One of Maroondah’s most environmentally progressive homes will be among 250 houses around the country to open to the public for Sustainable House Day, held on Sunday 15 September 2019.
Howard and Libby Elston will be opening the doors of their Ringwood East home to others eager to find out how they can also embrace eco-friendly and sustainable practices in their home.
The only national event of its kind, Sustainable House Day, is aimed at helping everyday Australians to make their homes more sustainable, comfortable to live in and cheaper to run.
Councillor Marijke Graham, Chair of the Maroondah Environment Advisory Committee, said the day offered people a rare insight into exceptional homes that had been designed, built or retrofitted with sustainability in mind and allowed them to speak to and learn from homeowners.
“As a participating Council and proud supporter of Sustainable House Day, we hope that as many residents as possible take advantage of this event and see for themselves real sustainable projects in action,” Cr Graham said.
The Elston’s light-filled contemporary Ringwood East home is an example of what is possible when sustainability is embedded in the design DNA.
For the couple, the key to building a sustainable home is following good passive solar design principles that work with the locate climate.
“Learning how to help the passive solar design features keep us warm in winter is a useful exercise.
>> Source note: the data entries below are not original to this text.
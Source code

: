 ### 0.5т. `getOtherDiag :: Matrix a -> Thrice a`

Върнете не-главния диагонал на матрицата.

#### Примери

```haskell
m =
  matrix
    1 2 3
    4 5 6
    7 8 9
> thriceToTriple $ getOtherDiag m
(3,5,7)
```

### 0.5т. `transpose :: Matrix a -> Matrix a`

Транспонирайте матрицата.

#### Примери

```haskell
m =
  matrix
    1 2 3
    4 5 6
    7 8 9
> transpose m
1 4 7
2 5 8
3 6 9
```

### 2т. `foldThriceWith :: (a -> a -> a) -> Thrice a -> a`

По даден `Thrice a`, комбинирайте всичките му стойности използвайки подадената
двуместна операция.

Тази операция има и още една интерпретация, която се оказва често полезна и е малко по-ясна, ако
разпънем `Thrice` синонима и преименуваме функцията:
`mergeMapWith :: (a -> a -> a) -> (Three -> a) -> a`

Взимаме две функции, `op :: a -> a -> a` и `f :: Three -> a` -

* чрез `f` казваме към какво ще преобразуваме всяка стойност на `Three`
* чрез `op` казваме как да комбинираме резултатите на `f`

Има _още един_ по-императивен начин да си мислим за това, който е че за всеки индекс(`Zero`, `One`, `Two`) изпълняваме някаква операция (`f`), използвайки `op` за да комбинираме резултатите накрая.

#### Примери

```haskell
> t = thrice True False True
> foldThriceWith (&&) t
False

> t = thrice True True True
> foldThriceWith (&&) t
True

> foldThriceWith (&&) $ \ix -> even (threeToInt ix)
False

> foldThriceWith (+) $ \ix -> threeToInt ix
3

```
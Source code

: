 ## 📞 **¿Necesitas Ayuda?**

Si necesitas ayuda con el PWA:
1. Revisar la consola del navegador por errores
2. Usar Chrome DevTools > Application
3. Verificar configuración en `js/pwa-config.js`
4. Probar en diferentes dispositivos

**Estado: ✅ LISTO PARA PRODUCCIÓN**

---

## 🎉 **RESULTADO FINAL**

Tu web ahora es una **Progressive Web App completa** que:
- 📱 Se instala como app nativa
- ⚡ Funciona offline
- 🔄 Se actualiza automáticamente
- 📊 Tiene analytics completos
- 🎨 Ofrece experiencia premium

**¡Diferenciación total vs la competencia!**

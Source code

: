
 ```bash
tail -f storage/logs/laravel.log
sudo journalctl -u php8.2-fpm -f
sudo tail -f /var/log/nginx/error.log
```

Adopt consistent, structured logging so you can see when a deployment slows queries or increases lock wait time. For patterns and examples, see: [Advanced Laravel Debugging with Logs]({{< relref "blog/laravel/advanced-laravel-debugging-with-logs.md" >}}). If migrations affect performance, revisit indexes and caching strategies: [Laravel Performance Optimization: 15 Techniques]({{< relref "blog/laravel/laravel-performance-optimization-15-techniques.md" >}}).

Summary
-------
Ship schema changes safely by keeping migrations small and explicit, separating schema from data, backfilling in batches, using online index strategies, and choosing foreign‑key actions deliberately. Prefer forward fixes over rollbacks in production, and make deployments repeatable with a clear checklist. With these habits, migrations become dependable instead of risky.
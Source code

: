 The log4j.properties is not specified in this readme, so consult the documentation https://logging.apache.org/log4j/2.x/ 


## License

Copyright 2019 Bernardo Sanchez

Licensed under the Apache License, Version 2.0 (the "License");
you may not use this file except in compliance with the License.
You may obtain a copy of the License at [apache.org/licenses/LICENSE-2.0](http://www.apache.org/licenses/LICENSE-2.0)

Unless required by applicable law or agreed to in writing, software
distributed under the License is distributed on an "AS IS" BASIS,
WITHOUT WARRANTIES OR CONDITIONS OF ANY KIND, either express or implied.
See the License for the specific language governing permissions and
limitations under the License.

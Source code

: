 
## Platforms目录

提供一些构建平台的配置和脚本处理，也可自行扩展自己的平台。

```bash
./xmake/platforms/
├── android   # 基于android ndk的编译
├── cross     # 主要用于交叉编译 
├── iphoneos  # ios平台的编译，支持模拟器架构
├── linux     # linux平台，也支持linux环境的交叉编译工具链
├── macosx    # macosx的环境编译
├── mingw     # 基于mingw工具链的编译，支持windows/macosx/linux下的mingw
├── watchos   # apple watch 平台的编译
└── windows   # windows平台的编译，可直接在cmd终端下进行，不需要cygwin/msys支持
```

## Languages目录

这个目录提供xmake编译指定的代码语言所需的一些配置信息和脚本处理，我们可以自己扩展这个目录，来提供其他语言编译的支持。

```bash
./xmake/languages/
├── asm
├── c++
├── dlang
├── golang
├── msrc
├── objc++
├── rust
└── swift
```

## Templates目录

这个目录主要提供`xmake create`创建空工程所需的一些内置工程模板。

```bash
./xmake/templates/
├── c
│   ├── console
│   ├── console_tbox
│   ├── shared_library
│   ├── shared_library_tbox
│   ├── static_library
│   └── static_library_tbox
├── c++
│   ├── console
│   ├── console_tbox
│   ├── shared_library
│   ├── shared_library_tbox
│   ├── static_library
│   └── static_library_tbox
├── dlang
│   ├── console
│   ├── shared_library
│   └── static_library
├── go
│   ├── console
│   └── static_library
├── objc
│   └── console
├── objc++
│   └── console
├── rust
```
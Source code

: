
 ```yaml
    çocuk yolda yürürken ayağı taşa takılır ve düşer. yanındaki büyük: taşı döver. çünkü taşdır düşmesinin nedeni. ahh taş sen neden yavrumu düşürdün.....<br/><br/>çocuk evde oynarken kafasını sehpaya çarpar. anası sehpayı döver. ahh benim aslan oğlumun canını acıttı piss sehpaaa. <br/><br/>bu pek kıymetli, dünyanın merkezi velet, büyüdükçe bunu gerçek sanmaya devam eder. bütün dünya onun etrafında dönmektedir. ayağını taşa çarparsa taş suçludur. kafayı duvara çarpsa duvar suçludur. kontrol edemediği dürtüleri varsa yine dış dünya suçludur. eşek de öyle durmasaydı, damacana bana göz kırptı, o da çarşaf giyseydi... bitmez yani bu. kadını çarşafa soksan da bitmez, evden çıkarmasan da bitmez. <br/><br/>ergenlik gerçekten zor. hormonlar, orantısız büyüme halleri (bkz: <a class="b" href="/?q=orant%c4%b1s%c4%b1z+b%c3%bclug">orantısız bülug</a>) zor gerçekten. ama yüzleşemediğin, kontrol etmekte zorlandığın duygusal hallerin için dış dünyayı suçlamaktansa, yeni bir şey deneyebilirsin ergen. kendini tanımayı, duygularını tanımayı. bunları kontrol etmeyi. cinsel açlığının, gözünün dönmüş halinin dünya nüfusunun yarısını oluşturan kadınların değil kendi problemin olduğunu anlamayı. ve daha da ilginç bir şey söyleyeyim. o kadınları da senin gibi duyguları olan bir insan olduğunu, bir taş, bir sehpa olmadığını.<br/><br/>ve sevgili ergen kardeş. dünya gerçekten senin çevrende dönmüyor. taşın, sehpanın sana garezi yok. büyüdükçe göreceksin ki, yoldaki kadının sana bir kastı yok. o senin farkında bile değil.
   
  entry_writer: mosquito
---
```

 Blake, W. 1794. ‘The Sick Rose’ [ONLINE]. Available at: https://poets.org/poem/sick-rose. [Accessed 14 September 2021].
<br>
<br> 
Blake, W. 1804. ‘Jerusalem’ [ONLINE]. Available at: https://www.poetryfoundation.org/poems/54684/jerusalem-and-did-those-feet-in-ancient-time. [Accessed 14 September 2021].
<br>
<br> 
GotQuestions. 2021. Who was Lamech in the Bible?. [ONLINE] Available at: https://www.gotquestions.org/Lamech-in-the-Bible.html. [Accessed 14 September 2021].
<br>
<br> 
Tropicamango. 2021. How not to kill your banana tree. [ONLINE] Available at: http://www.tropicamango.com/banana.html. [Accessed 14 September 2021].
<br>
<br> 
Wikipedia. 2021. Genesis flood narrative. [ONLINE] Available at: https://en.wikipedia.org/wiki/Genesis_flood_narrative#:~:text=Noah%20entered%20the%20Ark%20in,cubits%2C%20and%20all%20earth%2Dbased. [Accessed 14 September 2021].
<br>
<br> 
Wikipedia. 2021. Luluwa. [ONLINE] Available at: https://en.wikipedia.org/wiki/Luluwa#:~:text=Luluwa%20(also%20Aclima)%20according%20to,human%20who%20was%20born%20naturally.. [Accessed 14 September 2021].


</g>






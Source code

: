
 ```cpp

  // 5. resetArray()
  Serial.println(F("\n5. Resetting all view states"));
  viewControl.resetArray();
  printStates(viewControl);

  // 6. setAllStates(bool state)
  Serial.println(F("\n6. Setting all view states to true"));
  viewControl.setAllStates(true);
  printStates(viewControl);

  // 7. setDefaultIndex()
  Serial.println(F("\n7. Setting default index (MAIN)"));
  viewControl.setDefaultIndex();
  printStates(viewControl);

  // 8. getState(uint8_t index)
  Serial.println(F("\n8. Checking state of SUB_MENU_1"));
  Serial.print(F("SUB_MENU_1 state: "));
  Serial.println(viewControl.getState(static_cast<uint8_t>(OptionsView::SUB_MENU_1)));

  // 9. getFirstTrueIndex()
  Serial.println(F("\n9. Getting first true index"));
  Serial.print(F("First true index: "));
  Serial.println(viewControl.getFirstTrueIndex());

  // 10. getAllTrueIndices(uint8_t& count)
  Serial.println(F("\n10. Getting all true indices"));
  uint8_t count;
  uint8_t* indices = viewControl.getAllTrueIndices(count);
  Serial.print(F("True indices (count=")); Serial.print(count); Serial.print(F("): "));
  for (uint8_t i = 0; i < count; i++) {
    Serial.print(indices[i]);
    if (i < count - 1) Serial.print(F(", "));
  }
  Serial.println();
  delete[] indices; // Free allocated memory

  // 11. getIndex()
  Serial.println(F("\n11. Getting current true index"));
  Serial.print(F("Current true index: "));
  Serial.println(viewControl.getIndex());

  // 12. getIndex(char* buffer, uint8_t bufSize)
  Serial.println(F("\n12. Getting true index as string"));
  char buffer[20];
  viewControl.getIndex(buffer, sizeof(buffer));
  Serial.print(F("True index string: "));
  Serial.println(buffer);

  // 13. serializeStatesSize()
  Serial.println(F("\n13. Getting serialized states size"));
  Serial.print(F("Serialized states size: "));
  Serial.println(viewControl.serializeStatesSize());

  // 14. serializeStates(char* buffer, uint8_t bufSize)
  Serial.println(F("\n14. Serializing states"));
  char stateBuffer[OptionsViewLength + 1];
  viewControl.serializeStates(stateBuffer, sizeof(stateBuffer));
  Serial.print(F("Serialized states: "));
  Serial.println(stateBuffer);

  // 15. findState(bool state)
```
Sunlight is all we need on clear, cold days. When it’s cloudy, we use the heat pump to stop the concrete slab thermal mass cooling too much,” says Howard.
“During the day, our house captures solar energy in a thermal mass. As night approaches, we rely on good insulation in the ceiling, walls and underfloor to keep the warmth inside.”
This alone has meant “tremendous cost savings” on energy bills.
Building the house was another opportunity to think sustainably.
Dismantling, rather than demolishing the original 1960s weatherboard house produced a wealth of beautiful hardwood timber to use as cladding, door and window frames.
They were also able to recycle and reuse:
- reclaimed ash floorboards from demolished 1920s tram depot for bedroom flooring
- recyclable steel used for cladding and kitchen benchtop (with integrated double sink)
- Messmate timber reclaimed from a demolished Melbourne building used for benchtops and bathroom cabinets
- engineered wood beams eliminated the need for hardwood or steel framing.
In addition to using recycled materials and renewable energy, an environmentally ‘friendlier’ concrete was incorporated into the design flooring.
Concrete, while a terrific material to use as thermal mass in a house slab, can negatively affect the green credentials of a sustainable house, says Howard.
Making cement, a key ingredient in concrete, is a major source of carbon dioxide emissions. With this in mind, the couple sourced a local concrete supplier who was able to replace a third of the cement with reclaimed materials – fly ash from coal-fired power stations and slag from iron blast furnaces – significantly reducing the environmental impact.
Wanting to be sensitive to the existing environment and topography as well, the couple sought the help of local nursery CRISP in sourcing mostly indigenous plants for landscaping.
The homeowners say they were fortunate to work with builders who shared a similar passion for sustainable living, along with the skills and experience to bring their project to life.
“There’s no better person to ask about the pros and cons, pitfalls and benefits of a sustainable home than somebody who is living in one. What’s even better is asking questions while standing in that home,” says Howard.
“This design demonstrates the benefits of working with nature, rather than using technology to overcome shortcomings.”
Sustainable House Day is run by not-for-profit organisation Renew, and is sponsored by the Australian Government’s Department of the Environment and Energy.
The Elstons’ home at 23 Alexander Road in Ringwood East, will be open from 10am to 4pm on Sunday 15 September. Entry is a gold coin donation, with all proceeds being donated toward a nominated not-for-profit group or charity.